We moved onto the highway. I stared out the side window: this was the road we used to take when Ma brought me to Dr Meerman. What I remember best was the temperature of the metal objects with which Meerman tapped and probed me: as if he kept them in the fridge just for me. Of our journeys home I remembered the panicky optimism with which Ma passed Meerman's words along to me: keep at it, don't
give up, do lots of exercises, don't fret â on and on like that, until I felt like opening the door of the speeding car and rolling out.

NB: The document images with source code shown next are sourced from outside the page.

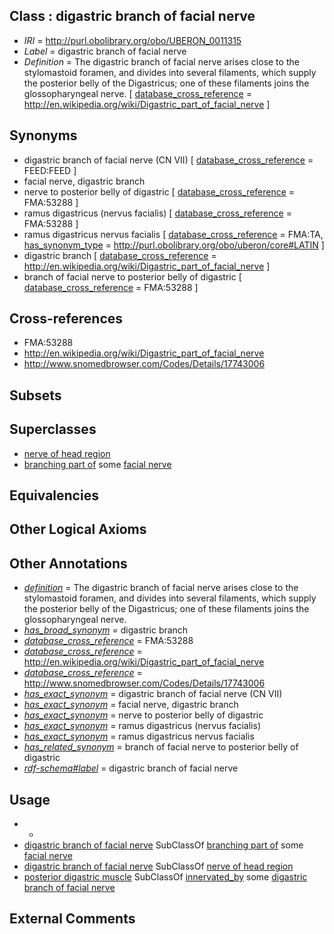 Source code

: 
## Class : digastric branch of facial nerve

 * *IRI* = http://purl.obolibrary.org/obo/UBERON_0011315
 * *Label* = digastric branch of facial nerve
 * *Definition* = The digastric branch of facial nerve arises close to the stylomastoid foramen, and divides into several filaments, which supply the posterior belly of the Digastricus; one of these filaments joins the glossopharyngeal nerve. [ [database_cross_reference](../../ef/oboInOwl#hasDbXref.md) = http://en.wikipedia.org/wiki/Digastric_part_of_facial_nerve ]

## Synonyms

 * digastric branch of facial nerve (CN VII) [ [database_cross_reference](../../ef/oboInOwl#hasDbXref.md) = FEED:FEED ]
 * facial nerve, digastric branch
 * nerve to posterior belly of digastric [ [database_cross_reference](../../ef/oboInOwl#hasDbXref.md) = FMA:53288 ]
 * ramus digastricus (nervus facialis) [ [database_cross_reference](../../ef/oboInOwl#hasDbXref.md) = FMA:53288 ]
 * ramus digastricus nervus facialis [ [database_cross_reference](../../ef/oboInOwl#hasDbXref.md) = FMA:TA, [has_synonym_type](../../pe/oboInOwl#hasSynonymType.md) = http://purl.obolibrary.org/obo/uberon/core#LATIN ]
 * digastric branch [ [database_cross_reference](../../ef/oboInOwl#hasDbXref.md) = http://en.wikipedia.org/wiki/Digastric_part_of_facial_nerve ]
 * branch of facial nerve to posterior belly of digastric [ [database_cross_reference](../../ef/oboInOwl#hasDbXref.md) = FMA:53288 ]

## Cross-references

 * FMA:53288
 * http://en.wikipedia.org/wiki/Digastric_part_of_facial_nerve
 * http://www.snomedbrowser.com/Codes/Details/17743006

## Subsets


## Superclasses

 * [nerve of head region](../../UBERON/79/UBERON_0011779.md)
 * [branching part of](../../RO/80/RO_0002380.md) some [facial nerve](../../UBERON/47/UBERON_0001647.md)

## Equivalencies


## Other Logical Axioms


## Other Annotations

 * *[definition](../../IAO/15/IAO_0000115.md)* = The digastric branch of facial nerve arises close to the stylomastoid foramen, and divides into several filaments, which supply the posterior belly of the Digastricus; one of these filaments joins the glossopharyngeal nerve.
 * *[has_broad_synonym](../../ym/oboInOwl#hasBroadSynonym.md)* = digastric branch
 * *[database_cross_reference](../../ef/oboInOwl#hasDbXref.md)* = FMA:53288
 * *[database_cross_reference](../../ef/oboInOwl#hasDbXref.md)* = http://en.wikipedia.org/wiki/Digastric_part_of_facial_nerve
 * *[database_cross_reference](../../ef/oboInOwl#hasDbXref.md)* = http://www.snomedbrowser.com/Codes/Details/17743006
 * *[has_exact_synonym](../../ym/oboInOwl#hasExactSynonym.md)* = digastric branch of facial nerve (CN VII)
 * *[has_exact_synonym](../../ym/oboInOwl#hasExactSynonym.md)* = facial nerve, digastric branch
 * *[has_exact_synonym](../../ym/oboInOwl#hasExactSynonym.md)* = nerve to posterior belly of digastric
 * *[has_exact_synonym](../../ym/oboInOwl#hasExactSynonym.md)* = ramus digastricus (nervus facialis)
 * *[has_exact_synonym](../../ym/oboInOwl#hasExactSynonym.md)* = ramus digastricus nervus facialis
 * *[has_related_synonym](../../ym/oboInOwl#hasRelatedSynonym.md)* = branch of facial nerve to posterior belly of digastric
 * *[rdf-schema#label](../../el/rdf-schema#label.md)* = digastric branch of facial nerve

## Usage

 * -
 * [digastric branch of facial nerve](../../UBERON/15/UBERON_0011315.md) SubClassOf [branching part of](../../RO/80/RO_0002380.md) some [facial nerve](../../UBERON/47/UBERON_0001647.md)
 * [digastric branch of facial nerve](../../UBERON/15/UBERON_0011315.md) SubClassOf [nerve of head region](../../UBERON/79/UBERON_0011779.md)
 * [posterior digastric muscle](../../UBERON/44/UBERON_0010944.md) SubClassOf [innervated_by](../../RO/05/RO_0002005.md) some [digastric branch of facial nerve](../../UBERON/15/UBERON_0011315.md)

## External Comments

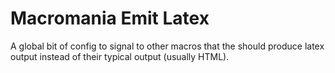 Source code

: # Macromania Emit Latex

A global bit of config to signal to other macros that the should produce latex output instead of their typical output (usually HTML).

Joe punched a few buttons on the car radio but couldn't find anything, which was fine by me, I was equally content to listen to the engine's soothing hum. I longed for the end of the day, when my matches would be over and I would know my place in the hierarchy. Joe had printed up a list of the forty strongest arm wrestlers in the lightweight category (a clutter of names, dates of birth and kilos), but what really mattered of course was the Top Ten, and within that the man who was Number One. I can still remember exactly when I'd heard his name for the first time. Joe had stabbed his finger at the list, as though pointing to a coveted enemy stronghold on a map.